Solidarité sinistrés

Le Maire annonce l'ajout d'une délibération supplémentaire pour permettre l'attribution d'une subvention de 40 000€ au CCAS en vue de l'aide aux sinistrés de Mougins. Cette somme constitue une première tranche qui pourra être abondée si besoin. Il indique qu'à ce jour 220 familles sinistrés se sont fait connaitre en mairie pour solliciter de l'aide.
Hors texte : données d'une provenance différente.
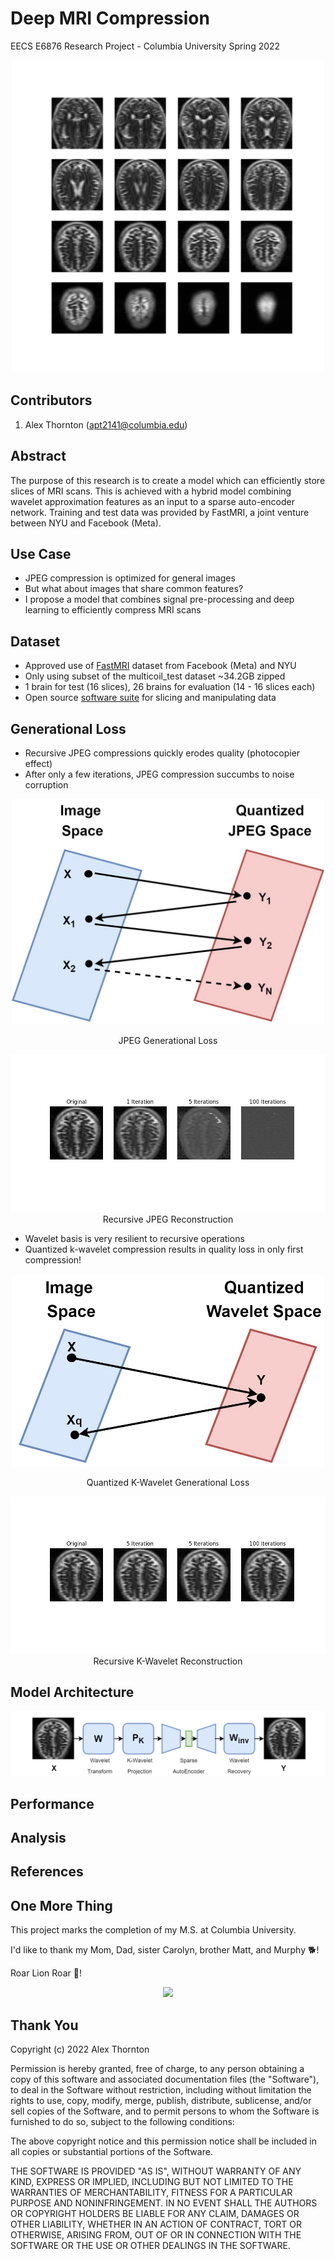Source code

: # Deep MRI Compression
EECS E6876 Research Project - Columbia University Spring 2022

<p align="center">
  <img src=https://github.com/athornton1618/MRI_Compression/blob/main/images/slice_visualization.png width="500">
<p/>

## Contributors
1. Alex Thornton     (apt2141@columbia.edu)	

## Abstract
The purpose of this research is to create a model which can efficiently store slices of MRI scans. This is achieved with a hybrid model combining wavelet approximation features as an input to a sparse auto-encoder network. Training and test data was provided by FastMRI, a joint venture between NYU and Facebook (Meta).

## Use Case

* JPEG compression is optimized for general images
* But what about images that share common features?
* I propose a model that combines signal pre-processing and deep learning to efficiently compress MRI scans

## Dataset
* Approved use of [FastMRI](https://fastmri.med.nyu.edu/) dataset from Facebook (Meta) and NYU
* Only using subset of the multicoil_test dataset ~34.2GB zipped
* 1 brain for test (16 slices), 26 brains for evaluation (14 - 16 slices each)
* Open source [software suite](https://github.com/facebookresearch/fastMRI) for slicing and manipulating data

## Generational Loss
* Recursive JPEG compressions quickly erodes quality (photocopier effect)
* After only a few iterations, JPEG compression succumbs to noise corruption

<p align="center">
  <img src=https://github.com/athornton1618/MRI_Compression/blob/main/images/generation_loss_jpeg.jpg width="500" >
<p/>
<p align="center">
  JPEG Generational Loss
<p/>

<p align="center">
  <img src=https://github.com/athornton1618/MRI_Compression/blob/main/images/jpeg_recursion.png >
  Recursive JPEG Reconstruction
<p/>

* Wavelet basis is very resilient to recursive operations
* Quantized k-wavelet compression results in quality loss in only first compression!

<p align="center">
  <img src=https://github.com/athornton1618/MRI_Compression/blob/main/images/generation_loss_wavelet.jpg width="500">
<p/>
<p align="center">
  Quantized K-Wavelet Generational Loss
<p/>

<p align="center">
  <img src=https://github.com/athornton1618/MRI_Compression/blob/main/images/k_wavelet_recursion.png >
  Recursive K-Wavelet Reconstruction
<p/>



## Model Architecture
<p align="center">
  <img src=https://github.com/athornton1618/MRI_Compression/blob/main/images/model_architecture.png >
<p/>

## Performance


## Analysis


## References

## One More Thing
This project marks the completion of my M.S. at Columbia University. 

I'd like to thank my Mom, Dad, sister Carolyn, brother Matt, and Murphy 🐕! 

Roar Lion Roar 👑!

<p align="center">
  <img src=https://github.com/athornton1618/MRI_Compression/blob/main/images/roar2022.JPG width="300">
<p/>

## Thank You
Copyright (c) 2022 Alex Thornton

Permission is hereby granted, free of charge, to any person obtaining a copy
of this software and associated documentation files (the "Software"), to deal
in the Software without restriction, including without limitation the rights
to use, copy, modify, merge, publish, distribute, sublicense, and/or sell
copies of the Software, and to permit persons to whom the Software is
furnished to do so, subject to the following conditions:

The above copyright notice and this permission notice shall be included in all
copies or substantial portions of the Software.

THE SOFTWARE IS PROVIDED "AS IS", WITHOUT WARRANTY OF ANY KIND, EXPRESS OR
IMPLIED, INCLUDING BUT NOT LIMITED TO THE WARRANTIES OF MERCHANTABILITY,
FITNESS FOR A PARTICULAR PURPOSE AND NONINFRINGEMENT. IN NO EVENT SHALL THE
AUTHORS OR COPYRIGHT HOLDERS BE LIABLE FOR ANY CLAIM, DAMAGES OR OTHER
LIABILITY, WHETHER IN AN ACTION OF CONTRACT, TORT OR OTHERWISE, ARISING FROM,
OUT OF OR IN CONNECTION WITH THE SOFTWARE OR THE USE OR OTHER DEALINGS IN THE
SOFTWARE.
Vote favorable à l'unanimité

Garantie d'emprunt de la commune de Mougins consentie à la société 3F Immobilière Méditerranée dans le cadre de la construction du programme « quartier Font Graissan » comprenant 84 logements aidés pour actifs et signature d'un contrat de réservation pour 17 logements supplémentaires au sein de ce dernier

Anne Manauthon intervient sur cette délibération :

A propos des 84 logements prévus dans le programme « quartier Font Graissan », nous avons quelques remarques.

Nous constatons que rien n’est prévu pour améliorer l’accès à ces logements. L’accès existant utilise notamment le chemin de Roure Vert dont la largeur n'excède pas 3 mètres. Sur ce chemin, les résidents et les riverains devront se croiser dans des conditions difficiles sans parler des piétons.
Cela créera une nuisance non seulement pour les habitants de ces logements mais aussi pour les autres riverains du quartier.

Interruption du Maire pour dire que le problème est réglé.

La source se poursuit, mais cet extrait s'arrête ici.